2 minutes reading time (334 words)

A trip to St Louis

Jane and I were invited to sit in on a variety of alcohol, drug and tobacco prevention training sessions. We observed curriculum delivery to kindergarten through grade 9 in both private and public schools. In every session, there was one common thread: The children excitedly recognized and greeted the NCADA trainer as someone who had provided interesting and interactive information to them in the past. They were delighted to have another opportunity with the trainer to review the objectives from their past sessions and continue their skill development with the new ones.
All skills are delivered with clear, simple objectives that can be achieved through every day, practical application. The delivery to a classroom allows each individual student to experience group participation for a long-term period during which there will be multiple interpersonal and group opportunities for exercising positive behaviors with each other.
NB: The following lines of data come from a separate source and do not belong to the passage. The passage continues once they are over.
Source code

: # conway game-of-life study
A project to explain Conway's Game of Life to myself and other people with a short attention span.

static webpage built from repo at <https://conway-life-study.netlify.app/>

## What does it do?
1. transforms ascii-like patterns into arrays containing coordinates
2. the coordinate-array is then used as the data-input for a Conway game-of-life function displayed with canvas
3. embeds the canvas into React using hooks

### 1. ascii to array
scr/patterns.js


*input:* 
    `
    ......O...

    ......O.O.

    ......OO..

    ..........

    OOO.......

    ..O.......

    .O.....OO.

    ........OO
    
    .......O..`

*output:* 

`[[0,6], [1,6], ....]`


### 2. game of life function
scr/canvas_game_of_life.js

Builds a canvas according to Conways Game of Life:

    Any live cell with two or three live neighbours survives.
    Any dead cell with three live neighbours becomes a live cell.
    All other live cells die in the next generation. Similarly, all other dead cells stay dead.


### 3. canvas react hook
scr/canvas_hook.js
As an example, I am including pictures drawn by grade 2 students as an exercise of their alcohol prevention class. The task was to draw a warning label for alcohol. So, what you see in the pictures is what they learned in class. They were taught that they are young and their brains are still forming, therefore, alcohol is poison to their growing brains. They were taught if they pick up an adult’s drink, they should immediately “Stop and Drop it”.
I could write on and on about the magic of seeing this young people learn and understand concepts that are not taught as school curriculum; however, I think you will agree, a picture is worth a thousand words!